-- Dataset records follows --
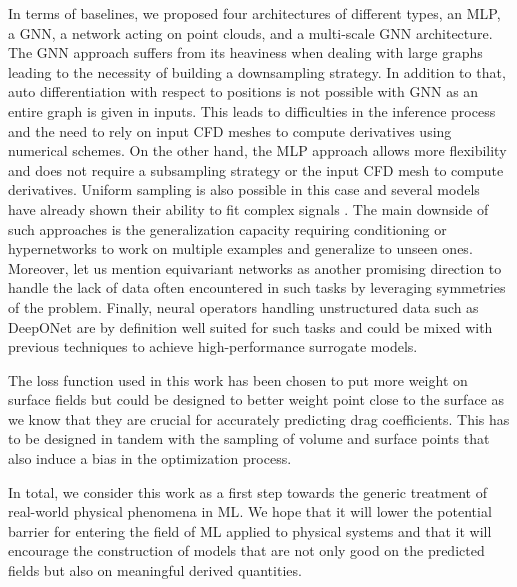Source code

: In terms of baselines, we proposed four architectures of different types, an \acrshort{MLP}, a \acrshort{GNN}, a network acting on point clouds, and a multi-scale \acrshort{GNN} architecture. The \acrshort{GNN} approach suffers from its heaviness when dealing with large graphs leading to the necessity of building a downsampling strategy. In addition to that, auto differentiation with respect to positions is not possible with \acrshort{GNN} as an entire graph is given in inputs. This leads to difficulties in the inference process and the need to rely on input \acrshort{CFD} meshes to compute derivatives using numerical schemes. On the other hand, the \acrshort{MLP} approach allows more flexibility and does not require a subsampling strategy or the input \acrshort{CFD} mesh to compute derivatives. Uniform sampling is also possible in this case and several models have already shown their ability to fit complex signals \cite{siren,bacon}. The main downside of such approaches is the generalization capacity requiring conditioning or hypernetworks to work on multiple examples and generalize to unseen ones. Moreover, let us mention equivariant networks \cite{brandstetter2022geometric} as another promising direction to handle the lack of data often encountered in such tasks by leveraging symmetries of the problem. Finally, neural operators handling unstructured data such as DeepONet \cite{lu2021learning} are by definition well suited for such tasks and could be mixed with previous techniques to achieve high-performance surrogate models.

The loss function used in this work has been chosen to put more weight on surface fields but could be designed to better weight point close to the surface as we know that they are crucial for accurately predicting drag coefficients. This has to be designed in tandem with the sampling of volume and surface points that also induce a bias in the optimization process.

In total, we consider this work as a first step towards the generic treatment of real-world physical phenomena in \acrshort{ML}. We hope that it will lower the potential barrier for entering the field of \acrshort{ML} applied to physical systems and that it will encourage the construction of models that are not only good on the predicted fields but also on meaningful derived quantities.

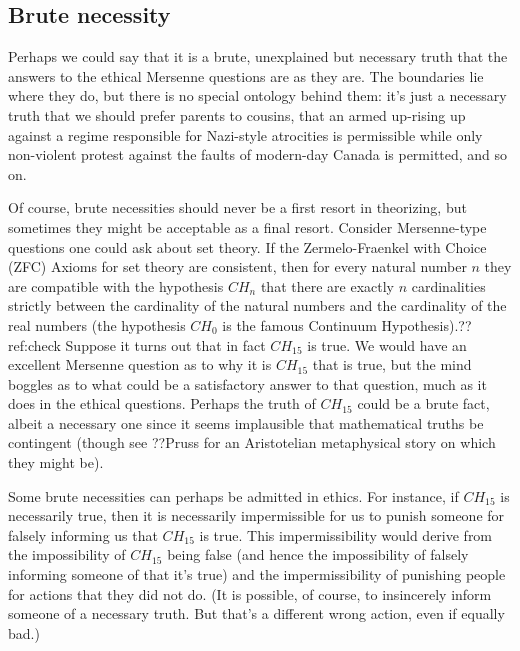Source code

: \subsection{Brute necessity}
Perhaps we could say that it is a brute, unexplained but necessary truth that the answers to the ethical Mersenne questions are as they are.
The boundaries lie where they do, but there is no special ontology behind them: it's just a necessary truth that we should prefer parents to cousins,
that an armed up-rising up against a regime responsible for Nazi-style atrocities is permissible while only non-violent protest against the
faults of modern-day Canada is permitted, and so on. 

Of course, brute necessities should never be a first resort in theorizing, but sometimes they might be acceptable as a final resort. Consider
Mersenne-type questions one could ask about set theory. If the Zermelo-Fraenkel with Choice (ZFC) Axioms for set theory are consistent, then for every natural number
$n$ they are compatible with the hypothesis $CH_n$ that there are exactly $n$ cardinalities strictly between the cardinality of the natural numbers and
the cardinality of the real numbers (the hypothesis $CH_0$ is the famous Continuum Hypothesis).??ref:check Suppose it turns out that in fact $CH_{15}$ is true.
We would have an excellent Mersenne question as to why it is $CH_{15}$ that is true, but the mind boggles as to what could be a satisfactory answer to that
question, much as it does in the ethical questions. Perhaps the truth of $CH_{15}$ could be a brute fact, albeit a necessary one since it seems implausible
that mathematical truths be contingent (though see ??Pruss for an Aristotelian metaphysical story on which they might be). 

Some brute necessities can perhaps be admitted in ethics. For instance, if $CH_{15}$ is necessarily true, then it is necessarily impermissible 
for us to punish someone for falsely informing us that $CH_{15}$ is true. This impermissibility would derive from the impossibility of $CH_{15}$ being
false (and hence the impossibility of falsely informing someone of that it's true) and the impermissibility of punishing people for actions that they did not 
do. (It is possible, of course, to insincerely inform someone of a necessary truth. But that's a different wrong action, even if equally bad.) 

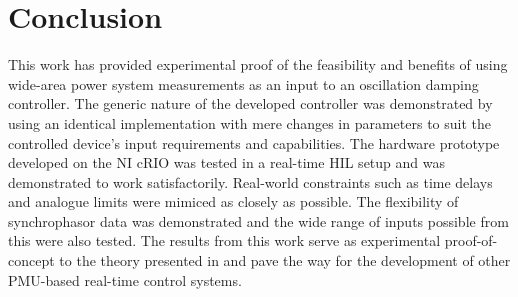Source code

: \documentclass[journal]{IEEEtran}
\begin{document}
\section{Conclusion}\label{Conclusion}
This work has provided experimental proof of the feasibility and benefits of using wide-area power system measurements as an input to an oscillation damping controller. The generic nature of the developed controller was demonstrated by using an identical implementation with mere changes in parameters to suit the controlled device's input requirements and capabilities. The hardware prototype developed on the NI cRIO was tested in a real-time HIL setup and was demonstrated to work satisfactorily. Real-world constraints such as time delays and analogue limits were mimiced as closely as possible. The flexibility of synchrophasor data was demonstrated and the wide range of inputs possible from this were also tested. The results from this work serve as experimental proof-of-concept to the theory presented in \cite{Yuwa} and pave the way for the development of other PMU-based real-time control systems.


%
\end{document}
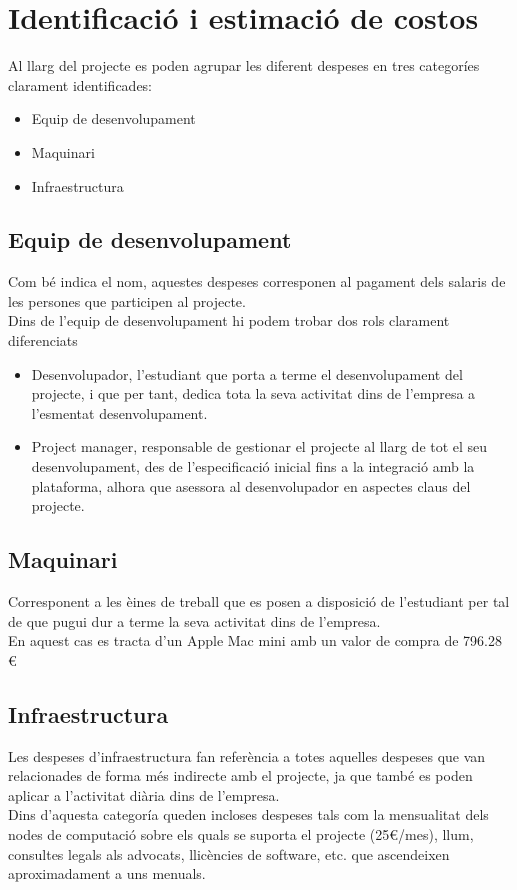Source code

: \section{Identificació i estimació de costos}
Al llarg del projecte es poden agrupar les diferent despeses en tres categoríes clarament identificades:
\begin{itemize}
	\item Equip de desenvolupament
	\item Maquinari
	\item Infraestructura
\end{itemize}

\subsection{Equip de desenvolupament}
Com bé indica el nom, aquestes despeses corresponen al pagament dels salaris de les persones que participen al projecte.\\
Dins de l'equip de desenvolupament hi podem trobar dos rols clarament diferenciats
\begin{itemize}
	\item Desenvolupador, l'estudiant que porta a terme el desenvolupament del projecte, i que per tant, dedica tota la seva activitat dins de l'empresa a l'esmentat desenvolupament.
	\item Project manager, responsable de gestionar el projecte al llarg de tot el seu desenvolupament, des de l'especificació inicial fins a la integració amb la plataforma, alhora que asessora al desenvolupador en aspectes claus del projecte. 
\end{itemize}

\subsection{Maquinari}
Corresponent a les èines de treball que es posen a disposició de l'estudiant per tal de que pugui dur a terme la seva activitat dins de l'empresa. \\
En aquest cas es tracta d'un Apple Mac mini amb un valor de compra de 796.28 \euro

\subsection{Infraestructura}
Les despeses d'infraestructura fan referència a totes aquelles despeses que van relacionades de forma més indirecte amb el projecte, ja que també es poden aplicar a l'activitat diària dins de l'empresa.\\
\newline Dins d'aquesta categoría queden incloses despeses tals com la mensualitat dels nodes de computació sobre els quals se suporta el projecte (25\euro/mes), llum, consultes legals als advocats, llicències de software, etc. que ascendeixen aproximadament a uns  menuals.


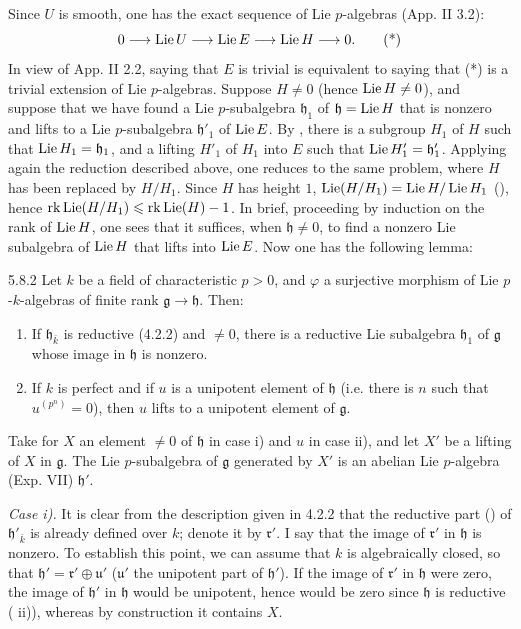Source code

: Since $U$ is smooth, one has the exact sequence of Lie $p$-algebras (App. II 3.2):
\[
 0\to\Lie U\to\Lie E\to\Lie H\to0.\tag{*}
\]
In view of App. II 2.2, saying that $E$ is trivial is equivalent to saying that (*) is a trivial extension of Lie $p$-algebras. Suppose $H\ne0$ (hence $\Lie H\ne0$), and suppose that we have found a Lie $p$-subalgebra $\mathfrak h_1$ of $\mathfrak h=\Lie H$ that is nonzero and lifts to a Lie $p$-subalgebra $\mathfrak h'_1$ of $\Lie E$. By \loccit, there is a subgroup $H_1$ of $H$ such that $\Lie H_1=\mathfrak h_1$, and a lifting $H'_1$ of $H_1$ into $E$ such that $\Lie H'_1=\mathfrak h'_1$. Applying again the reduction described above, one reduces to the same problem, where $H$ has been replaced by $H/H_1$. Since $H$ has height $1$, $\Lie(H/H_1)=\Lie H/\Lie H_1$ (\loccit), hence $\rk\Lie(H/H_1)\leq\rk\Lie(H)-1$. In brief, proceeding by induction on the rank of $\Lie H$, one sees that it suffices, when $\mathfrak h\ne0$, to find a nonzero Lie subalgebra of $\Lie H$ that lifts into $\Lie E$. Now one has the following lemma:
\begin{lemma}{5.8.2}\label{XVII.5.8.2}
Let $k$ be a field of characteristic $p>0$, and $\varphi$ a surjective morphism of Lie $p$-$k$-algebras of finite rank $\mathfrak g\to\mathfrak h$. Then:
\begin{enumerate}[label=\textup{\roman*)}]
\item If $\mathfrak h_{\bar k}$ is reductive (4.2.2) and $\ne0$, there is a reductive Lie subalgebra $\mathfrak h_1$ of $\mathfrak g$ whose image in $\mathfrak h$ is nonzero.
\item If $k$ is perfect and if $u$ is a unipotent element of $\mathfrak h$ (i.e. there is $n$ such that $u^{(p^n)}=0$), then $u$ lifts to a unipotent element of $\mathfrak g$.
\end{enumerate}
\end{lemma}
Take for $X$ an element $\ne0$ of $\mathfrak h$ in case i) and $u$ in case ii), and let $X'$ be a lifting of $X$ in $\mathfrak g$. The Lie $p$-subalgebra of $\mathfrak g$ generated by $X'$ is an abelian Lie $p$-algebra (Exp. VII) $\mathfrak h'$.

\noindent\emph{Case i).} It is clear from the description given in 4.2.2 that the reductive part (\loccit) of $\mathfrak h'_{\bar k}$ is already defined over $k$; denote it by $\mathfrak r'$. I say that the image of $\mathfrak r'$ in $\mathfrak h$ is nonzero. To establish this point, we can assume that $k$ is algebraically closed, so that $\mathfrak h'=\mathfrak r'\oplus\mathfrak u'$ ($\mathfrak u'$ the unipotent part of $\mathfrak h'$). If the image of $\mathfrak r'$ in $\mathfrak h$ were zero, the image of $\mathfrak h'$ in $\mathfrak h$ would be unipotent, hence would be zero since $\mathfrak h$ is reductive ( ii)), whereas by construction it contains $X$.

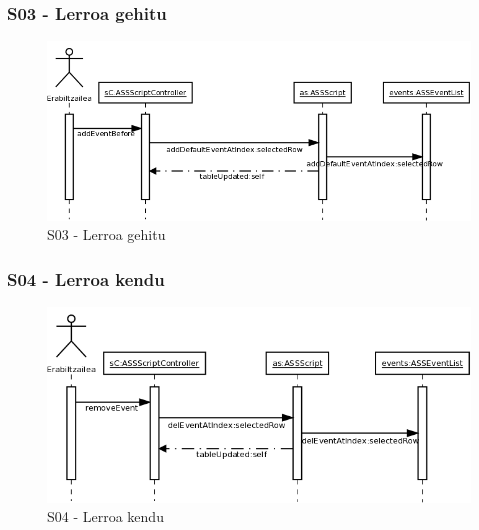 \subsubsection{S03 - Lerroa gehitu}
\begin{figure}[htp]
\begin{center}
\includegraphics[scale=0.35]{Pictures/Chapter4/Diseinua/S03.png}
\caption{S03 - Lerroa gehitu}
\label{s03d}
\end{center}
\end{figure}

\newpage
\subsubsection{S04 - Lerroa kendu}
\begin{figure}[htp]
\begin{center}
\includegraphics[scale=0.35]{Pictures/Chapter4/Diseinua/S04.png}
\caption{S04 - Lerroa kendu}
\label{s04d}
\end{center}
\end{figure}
-- Dataset records concluded --
Required work
Filter the lines above so that only those with the string "natural" remain, then copy them.

Output of the task
Mersenne-type questions one could ask about set theory. If the Zermelo-Fraenkel with Choice (ZFC) Axioms for set theory are consistent, then for every natural number
$n$ they are compatible with the hypothesis $CH_n$ that there are exactly $n$ cardinalities strictly between the cardinality of the natural numbers and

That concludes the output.